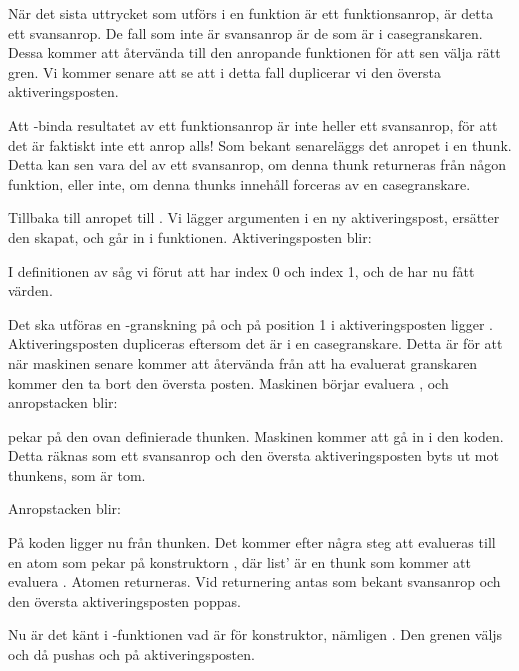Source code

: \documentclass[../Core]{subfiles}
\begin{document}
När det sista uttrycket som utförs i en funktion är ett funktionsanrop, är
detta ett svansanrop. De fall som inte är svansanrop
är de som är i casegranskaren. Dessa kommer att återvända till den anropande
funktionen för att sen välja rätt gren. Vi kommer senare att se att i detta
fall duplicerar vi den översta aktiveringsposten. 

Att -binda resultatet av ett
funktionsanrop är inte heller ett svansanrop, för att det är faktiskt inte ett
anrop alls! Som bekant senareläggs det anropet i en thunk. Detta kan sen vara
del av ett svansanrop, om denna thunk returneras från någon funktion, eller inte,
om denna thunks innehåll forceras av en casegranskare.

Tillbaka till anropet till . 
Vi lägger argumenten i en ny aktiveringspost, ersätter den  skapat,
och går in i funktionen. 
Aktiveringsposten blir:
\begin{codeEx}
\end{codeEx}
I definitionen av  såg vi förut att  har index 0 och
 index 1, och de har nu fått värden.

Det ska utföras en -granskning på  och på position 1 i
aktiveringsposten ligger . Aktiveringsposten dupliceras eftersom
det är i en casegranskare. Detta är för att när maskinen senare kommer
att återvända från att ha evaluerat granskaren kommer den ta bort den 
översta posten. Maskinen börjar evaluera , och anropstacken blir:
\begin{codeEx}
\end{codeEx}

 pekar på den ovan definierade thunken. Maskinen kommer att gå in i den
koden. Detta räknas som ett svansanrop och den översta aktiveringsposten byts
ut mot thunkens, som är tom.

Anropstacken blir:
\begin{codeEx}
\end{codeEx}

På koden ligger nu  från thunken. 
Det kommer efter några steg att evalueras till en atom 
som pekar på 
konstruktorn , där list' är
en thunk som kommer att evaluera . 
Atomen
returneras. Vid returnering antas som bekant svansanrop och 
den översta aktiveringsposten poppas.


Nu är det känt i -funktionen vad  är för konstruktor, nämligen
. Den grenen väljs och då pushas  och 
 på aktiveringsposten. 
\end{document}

####

What is required: Identify the lines of the data that contain the word "index". Copy each of them.

Answer section:
I definitionen av  såg vi förut att  har index 0 och
 index 1, och de har nu fått värden.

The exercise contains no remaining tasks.